Source texts of formatted documents:
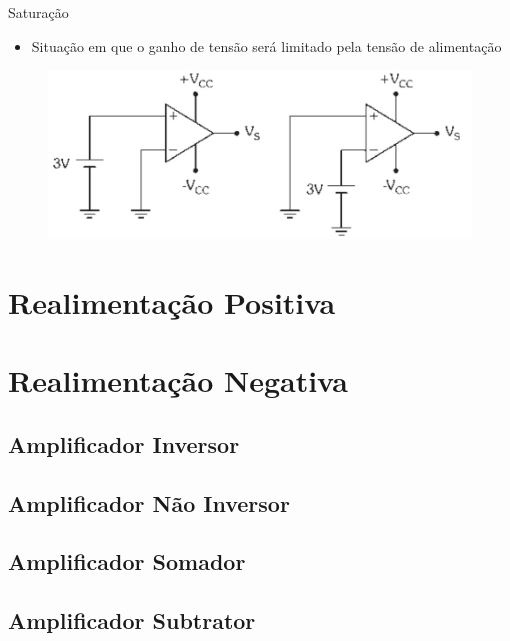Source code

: \documentclass[aspectratio=169,
				xcolor=table]{beamer}
\begin{document}
	\begin{frame}{Saturação}
		\begin{itemize}
			\item Situação em que o ganho de tensão será limitado pela tensão de alimentação
		\end{itemize}
		
		\begin{figure}[hbtp]
		\centering
		\includegraphics[height=.5\textheight, keepaspectratio]{../figs/cap02/saturacao}
		\end{figure}
	
	\end{frame}
	
	
	\section{Realimentação Positiva}
	
	\section{Realimentação Negativa}
	
	\subsection{Amplificador Inversor}
	
	\subsection{Amplificador Não Inversor}
	
	\subsection{Amplificador Somador}
	
	\subsection{Amplificador Subtrator}
\end{document}
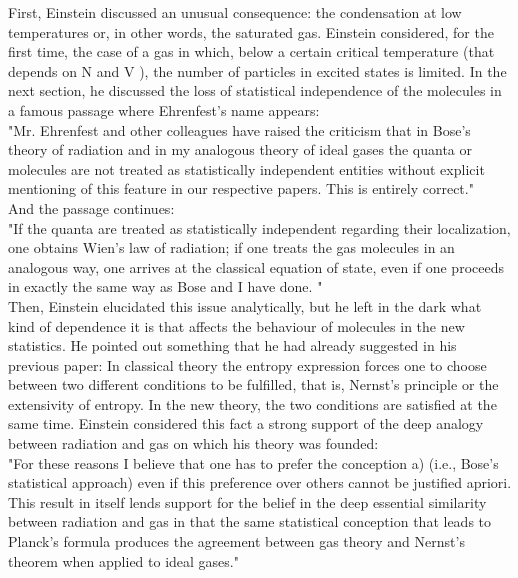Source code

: \documentclass[12pt, letterpaper]{article}
\begin{document}
    First, Einstein discussed an unusual consequence: the condensation at low
    temperatures or, in other words, the saturated gas. Einstein considered, for the
    first time, the case of a gas in which, below a certain critical temperature (that
    depends on N and V ), the number of particles in excited states is limited. In the
    next section, he discussed the loss of statistical independence of the molecules
    in a famous passage where Ehrenfest’s name appears: \\ 
    "Mr. Ehrenfest and other colleagues have raised the criticism that in
    Bose’s theory of radiation and in my analogous theory of ideal gases
    the quanta or molecules are not treated as statistically independent
    entities without explicit mentioning of this feature in our respective
    papers. This is entirely correct." \\ 
    And the passage continues: \\
    "If the quanta are treated as statistically independent regarding their
    localization, one obtains Wien’s law of radiation; if one treats the gas
    molecules in an analogous way, one arrives at the classical equation
    of state, even if one proceeds in exactly the same way as Bose and I
    have done. " \\ 
    Then, Einstein elucidated this issue analytically, but he left in the dark
    what kind of dependence it is that affects the behaviour of molecules in the
    new statistics. He pointed out something that he had already suggested in his
    previous paper: In classical theory the entropy expression forces one to choose
    between two different conditions to be fulfilled, that is, Nernst’s principle or the
    extensivity of entropy. In the new theory, the two conditions are satisfied at the
    same time. Einstein considered this fact a strong support of the deep analogy
    between radiation and gas on which his theory was founded: \\ 

    "For these reasons I believe that one has to prefer the conception a)
    (i.e., Bose’s statistical approach) even if this preference over others
    cannot be justified apriori. This result in itself lends support for the
    belief in the deep essential similarity between radiation and gas in
    that the same statistical conception that leads to Planck’s formula
    produces the agreement between gas theory and Nernst’s theorem
    when applied to ideal gases." \\ 
\end{document}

## WHAT YOU SHOULD DO:
Your answer must consist solely of the lines above between the line holding "Then, Einstein elucidated" and the line holding "extensivity of entropy.", inclusive, copied exactly.

## RESPONSE TO THIS TASK:
    Then, Einstein elucidated this issue analytically, but he left in the dark
    what kind of dependence it is that affects the behaviour of molecules in the
    new statistics. He pointed out something that he had already suggested in his
    previous paper: In classical theory the entropy expression forces one to choose
    between two different conditions to be fulfilled, that is, Nernst’s principle or the
    extensivity of entropy. In the new theory, the two conditions are satisfied at the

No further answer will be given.